• [Data section]:

● ● ●

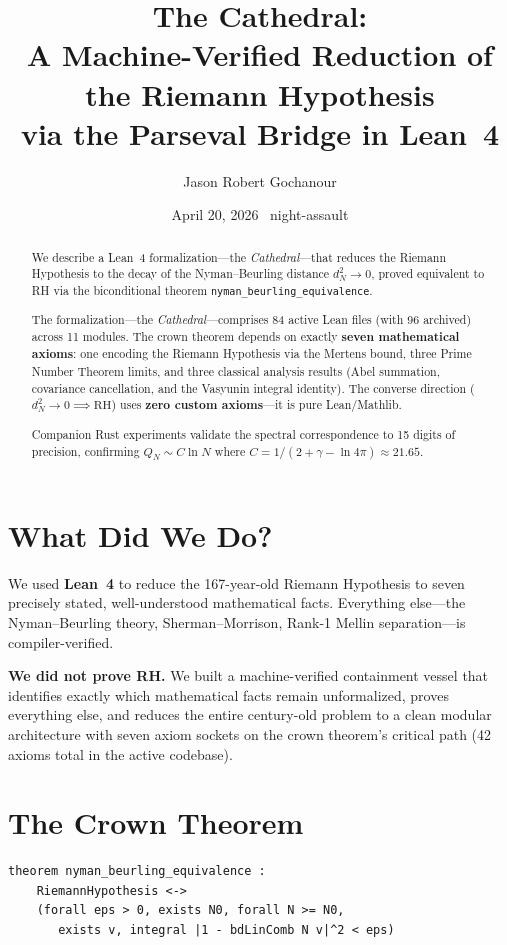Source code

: \documentclass[12pt,a4paper]{article}
\title{%
  The Cathedral:\\[4pt]
  \large A Machine-Verified Reduction of the Riemann Hypothesis\\[2pt]
  \large via the Parseval Bridge in Lean~4%
}
\author{Jason Robert Gochanour}
\date{April 20, 2026 \textemdash\ night-assault}
\begin{document}
\maketitle

\begin{abstract}
We describe a Lean~4 formalization---the \emph{Cathedral}---that reduces
the Riemann Hypothesis to the decay of the Nyman--Beurling distance
$d_N^2 \to 0$, proved equivalent to RH via the biconditional theorem
\texttt{nyman\_beurling\_equivalence}.

The formalization---the \emph{Cathedral}---comprises 84 active Lean files
(with 96 archived) across 11 modules. The crown theorem depends
on exactly \textbf{seven mathematical axioms}: one encoding the Riemann
Hypothesis via the Mertens bound, three Prime Number Theorem limits,
and three classical analysis results (Abel summation, covariance
cancellation, and the Vasyunin integral identity).
The converse direction ($d_N^2 \to 0 \implies \mathrm{RH}$) uses
\textbf{zero custom axioms}---it is pure Lean/Mathlib.

Companion Rust experiments validate the spectral correspondence to
15 digits of precision, confirming $Q_N \sim C \ln N$ where
$C = 1/(2 + \gamma - \ln 4\pi) \approx 21.65$.
\end{abstract}

\section{What Did We Do?}

We used \textbf{Lean~4} to reduce the 167-year-old Riemann Hypothesis
to seven precisely stated, well-understood mathematical facts. Everything
else---the Nyman--Beurling theory, Sherman--Morrison,
Rank-1 Mellin separation---is compiler-verified.

\textbf{We did not prove RH.} We built a machine-verified containment
vessel that identifies exactly which mathematical facts remain unformalized,
proves everything else, and reduces the entire century-old problem to
a clean modular architecture with seven axiom sockets on the crown
theorem's critical path (42 axioms total in the active codebase).

\section{The Crown Theorem}

\begin{verbatim}
theorem nyman_beurling_equivalence :
    RiemannHypothesis <->
    (forall eps > 0, exists N0, forall N >= N0,
       exists v, integral |1 - bdLinComb N v|^2 < eps)
\end{verbatim}
\end{document}
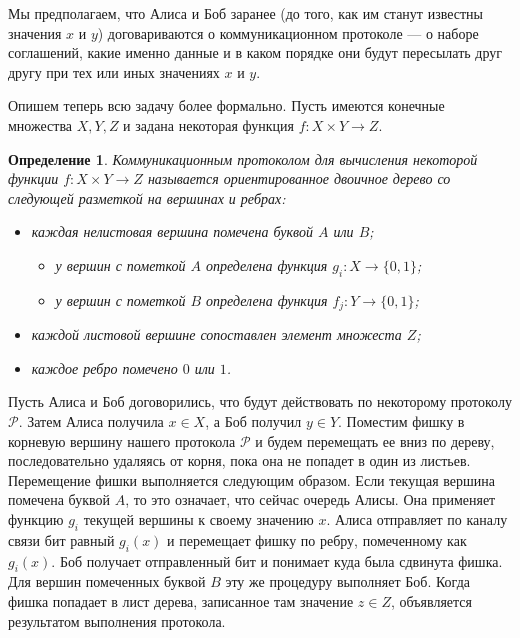 \documentclass[a4paper]{article}
\newtheorem*{mdefinition}{Определение}
\begin{document}
Мы предполагаем, что Алиса и Боб заранее (до того, как им станут известны значения $x$ и $y$)
договариваются о коммуникационном протоколе --- о наборе соглашений, какие именно данные и
в каком порядке они будут пересылать друг другу при тех или иных значениях $x$ и $y$.

Опишем теперь всю задачу более формально. Пусть имеются конечные множества $X, Y, Z$ и задана
некоторая функция $f:X\times Y\rightarrow Z$.

\begin{mdefinition}
    Коммуникационным протоколом для вычисления некоторой функции $f:X\times Y\rightarrow Z$ называется
    ориентированное двоичное дерево со следующей разметкой на вершинах и ребрах:
    \begin{itemize}[noitemsep]
        \item каждая нелистовая вершина помечена буквой $A$ или $B$;
        \begin{itemize}[noitemsep]
			\item у вершин с пометкой $A$ определена функция $g_i:X\rightarrow \{0,1\}$;
			\item у вершин с пометкой $B$ определена функция $f_j:Y\rightarrow \{0,1\}$;
        \end{itemize}
        \item каждой листовой вершине сопоставлен элемент множеста $Z$;
        \item каждое ребро помечено $0$ или $1$.

    \end{itemize}
\end{mdefinition}

Пусть Алиса и Боб договорились, что будут действовать по некоторому протоколу $\mathcal{P}$. Затем
Алиса получила $x\in X$, а Боб получил $y\in Y$. Поместим фишку в корневую вершину нашего протокола
$\mathcal{P}$ и будем перемещать ее вниз по дереву, последовательно удаляясь от корня,
пока она не попадет в один из листьев. Перемещение фишки выполняется следующим образом. Если текущая 
вершина помечена буквой $A$, то это означает, что сейчас очередь Алисы. Она применяет функцию $g_i$ текущей 
вершины к своему значению $x$. Алиса отправляет по каналу связи бит равный $g_i(x)$ и перемещает
фишку по ребру, помеченному как $g_i(x)$. Боб получает отправленный бит и понимает куда была сдвинута фишка.
Для вершин помеченных буквой $B$ эту же процедуру выполняет Боб. Когда фишка попадает в лист дерева,
записанное там значение $z\in Z$, объявляется результатом выполнения протокола.
\end{document}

● ● ●

• [Try it]: Once the images are set aside, retype all of the material above exactly.

• [Your response]:
Source code

: \documentclass[12pt,a4paper]{article}
\title{%
  The Cathedral:\\[4pt]
  \large A Machine-Verified Reduction of the Riemann Hypothesis\\[2pt]
  \large via the Parseval Bridge in Lean~4%
}
\author{Jason Robert Gochanour}
\date{April 20, 2026 \textemdash\ night-assault}
\begin{document}
\maketitle

\begin{abstract}
We describe a Lean~4 formalization---the \emph{Cathedral}---that reduces
the Riemann Hypothesis to the decay of the Nyman--Beurling distance
$d_N^2 \to 0$, proved equivalent to RH via the biconditional theorem
\texttt{nyman\_beurling\_equivalence}.

The formalization---the \emph{Cathedral}---comprises 84 active Lean files
(with 96 archived) across 11 modules. The crown theorem depends
on exactly \textbf{seven mathematical axioms}: one encoding the Riemann
Hypothesis via the Mertens bound, three Prime Number Theorem limits,
and three classical analysis results (Abel summation, covariance
cancellation, and the Vasyunin integral identity).
The converse direction ($d_N^2 \to 0 \implies \mathrm{RH}$) uses
\textbf{zero custom axioms}---it is pure Lean/Mathlib.

Companion Rust experiments validate the spectral correspondence to
15 digits of precision, confirming $Q_N \sim C \ln N$ where
$C = 1/(2 + \gamma - \ln 4\pi) \approx 21.65$.
\end{abstract}

\section{What Did We Do?}

We used \textbf{Lean~4} to reduce the 167-year-old Riemann Hypothesis
to seven precisely stated, well-understood mathematical facts. Everything
else---the Nyman--Beurling theory, Sherman--Morrison,
Rank-1 Mellin separation---is compiler-verified.

\textbf{We did not prove RH.} We built a machine-verified containment
vessel that identifies exactly which mathematical facts remain unformalized,
proves everything else, and reduces the entire century-old problem to
a clean modular architecture with seven axiom sockets on the crown
theorem's critical path (42 axioms total in the active codebase).

\section{The Crown Theorem}

\begin{verbatim}
theorem nyman_beurling_equivalence :
    RiemannHypothesis <->
    (forall eps > 0, exists N0, forall N >= N0,
       exists v, integral |1 - bdLinComb N v|^2 < eps)
\end{verbatim}
\end{document}
 \documentclass[a4paper]{article}
\newtheorem*{mdefinition}{Определение}
\begin{document}
Мы предполагаем, что Алиса и Боб заранее (до того, как им станут известны значения $x$ и $y$)
договариваются о коммуникационном протоколе --- о наборе соглашений, какие именно данные и
в каком порядке они будут пересылать друг другу при тех или иных значениях $x$ и $y$.

Опишем теперь всю задачу более формально. Пусть имеются конечные множества $X, Y, Z$ и задана
некоторая функция $f:X\times Y\rightarrow Z$.

\begin{mdefinition}
    Коммуникационным протоколом для вычисления некоторой функции $f:X\times Y\rightarrow Z$ называется
    ориентированное двоичное дерево со следующей разметкой на вершинах и ребрах:
    \begin{itemize}[noitemsep]
        \item каждая нелистовая вершина помечена буквой $A$ или $B$;
        \begin{itemize}[noitemsep]
			\item у вершин с пометкой $A$ определена функция $g_i:X\rightarrow \{0,1\}$;
			\item у вершин с пометкой $B$ определена функция $f_j:Y\rightarrow \{0,1\}$;
        \end{itemize}
        \item каждой листовой вершине сопоставлен элемент множеста $Z$;
        \item каждое ребро помечено $0$ или $1$.

    \end{itemize}
\end{mdefinition}

Пусть Алиса и Боб договорились, что будут действовать по некоторому протоколу $\mathcal{P}$. Затем
Алиса получила $x\in X$, а Боб получил $y\in Y$. Поместим фишку в корневую вершину нашего протокола
$\mathcal{P}$ и будем перемещать ее вниз по дереву, последовательно удаляясь от корня,
пока она не попадет в один из листьев. Перемещение фишки выполняется следующим образом. Если текущая 
вершина помечена буквой $A$, то это означает, что сейчас очередь Алисы. Она применяет функцию $g_i$ текущей 
вершины к своему значению $x$. Алиса отправляет по каналу связи бит равный $g_i(x)$ и перемещает
фишку по ребру, помеченному как $g_i(x)$. Боб получает отправленный бит и понимает куда была сдвинута фишка.
Для вершин помеченных буквой $B$ эту же процедуру выполняет Боб. Когда фишка попадает в лист дерева,
записанное там значение $z\in Z$, объявляется результатом выполнения протокола.
\end{document}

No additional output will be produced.